-------- WORKING DATA --------

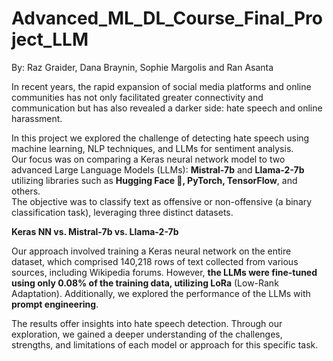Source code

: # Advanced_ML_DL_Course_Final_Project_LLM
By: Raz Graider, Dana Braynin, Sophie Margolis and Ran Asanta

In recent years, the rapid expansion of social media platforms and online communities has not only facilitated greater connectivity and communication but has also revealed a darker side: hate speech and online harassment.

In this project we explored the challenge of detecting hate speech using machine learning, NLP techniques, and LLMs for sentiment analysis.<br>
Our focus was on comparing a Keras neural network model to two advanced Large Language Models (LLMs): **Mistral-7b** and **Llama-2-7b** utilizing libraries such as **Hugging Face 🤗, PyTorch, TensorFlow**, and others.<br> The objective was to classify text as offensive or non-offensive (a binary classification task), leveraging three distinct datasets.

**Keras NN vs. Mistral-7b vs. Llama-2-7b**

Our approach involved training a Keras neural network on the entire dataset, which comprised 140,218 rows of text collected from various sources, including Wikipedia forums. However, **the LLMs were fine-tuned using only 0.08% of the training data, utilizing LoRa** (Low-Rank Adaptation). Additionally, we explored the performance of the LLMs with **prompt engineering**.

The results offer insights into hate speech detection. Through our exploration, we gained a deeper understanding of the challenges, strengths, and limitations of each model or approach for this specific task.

--------
-------- WORKING DATA --------

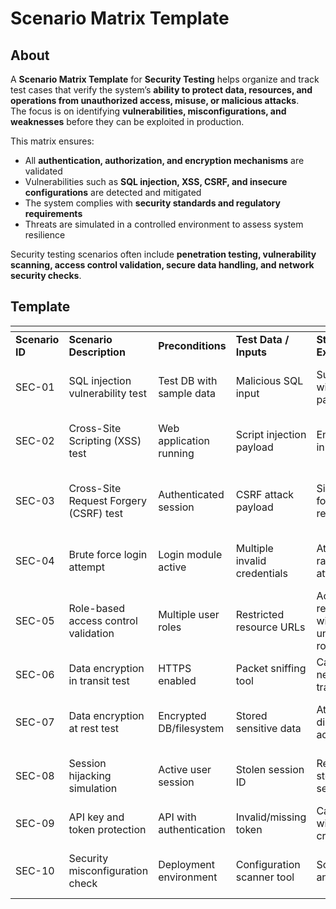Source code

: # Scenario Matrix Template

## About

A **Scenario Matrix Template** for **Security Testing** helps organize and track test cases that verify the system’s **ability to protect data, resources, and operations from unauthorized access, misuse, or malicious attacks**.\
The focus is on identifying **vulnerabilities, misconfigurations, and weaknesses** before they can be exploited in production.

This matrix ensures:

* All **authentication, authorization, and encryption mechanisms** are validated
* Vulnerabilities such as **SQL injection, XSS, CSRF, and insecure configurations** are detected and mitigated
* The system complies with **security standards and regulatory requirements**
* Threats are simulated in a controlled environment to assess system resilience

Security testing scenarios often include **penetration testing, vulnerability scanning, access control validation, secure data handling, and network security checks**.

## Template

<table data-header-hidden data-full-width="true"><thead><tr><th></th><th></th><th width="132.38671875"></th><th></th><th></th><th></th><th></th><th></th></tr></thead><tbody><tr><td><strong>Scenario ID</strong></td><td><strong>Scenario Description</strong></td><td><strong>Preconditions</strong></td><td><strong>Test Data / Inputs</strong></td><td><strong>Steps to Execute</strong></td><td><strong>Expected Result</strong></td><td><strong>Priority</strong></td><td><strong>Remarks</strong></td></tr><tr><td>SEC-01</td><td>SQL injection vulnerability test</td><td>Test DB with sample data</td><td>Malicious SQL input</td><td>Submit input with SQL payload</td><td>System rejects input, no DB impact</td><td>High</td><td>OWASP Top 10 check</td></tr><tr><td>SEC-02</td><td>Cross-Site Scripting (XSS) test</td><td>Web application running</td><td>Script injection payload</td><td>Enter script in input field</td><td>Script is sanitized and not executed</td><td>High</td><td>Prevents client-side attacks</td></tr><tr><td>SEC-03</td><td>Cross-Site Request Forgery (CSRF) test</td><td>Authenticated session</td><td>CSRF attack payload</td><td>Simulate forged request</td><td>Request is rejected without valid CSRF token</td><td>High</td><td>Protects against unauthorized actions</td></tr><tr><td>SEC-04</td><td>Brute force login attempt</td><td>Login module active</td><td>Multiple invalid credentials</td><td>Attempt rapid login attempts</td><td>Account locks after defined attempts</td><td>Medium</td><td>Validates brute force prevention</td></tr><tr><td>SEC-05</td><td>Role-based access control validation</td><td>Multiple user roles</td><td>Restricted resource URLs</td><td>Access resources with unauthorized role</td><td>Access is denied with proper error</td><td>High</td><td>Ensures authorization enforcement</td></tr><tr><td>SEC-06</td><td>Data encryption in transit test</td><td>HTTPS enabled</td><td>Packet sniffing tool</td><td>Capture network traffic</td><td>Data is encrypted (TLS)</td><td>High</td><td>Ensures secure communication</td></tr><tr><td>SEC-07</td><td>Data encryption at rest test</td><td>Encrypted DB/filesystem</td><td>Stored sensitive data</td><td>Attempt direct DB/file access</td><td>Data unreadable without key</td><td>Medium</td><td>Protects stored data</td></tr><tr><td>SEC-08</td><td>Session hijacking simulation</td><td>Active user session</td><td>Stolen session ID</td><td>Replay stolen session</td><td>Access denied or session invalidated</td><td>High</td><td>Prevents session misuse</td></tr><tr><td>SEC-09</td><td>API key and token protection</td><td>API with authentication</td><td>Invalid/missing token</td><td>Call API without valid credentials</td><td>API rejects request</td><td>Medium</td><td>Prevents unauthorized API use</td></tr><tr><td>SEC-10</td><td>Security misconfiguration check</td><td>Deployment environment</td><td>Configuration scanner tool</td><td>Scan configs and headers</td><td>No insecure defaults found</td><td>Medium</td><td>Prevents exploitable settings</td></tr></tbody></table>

--------

▶ **EXERCISE DESCRIPTION**:
Search the entries for the string "model" and return each line where it turns up.

▶ **SOLUTION TO THIS TASK**:
Our focus was on comparing a Keras neural network model to two advanced Large Language Models (LLMs): **Mistral-7b** and **Llama-2-7b** utilizing libraries such as **Hugging Face 🤗, PyTorch, TensorFlow**, and others.<br> The objective was to classify text as offensive or non-offensive (a binary classification task), leveraging three distinct datasets.
The results offer insights into hate speech detection. Through our exploration, we gained a deeper understanding of the challenges, strengths, and limitations of each model or approach for this specific task.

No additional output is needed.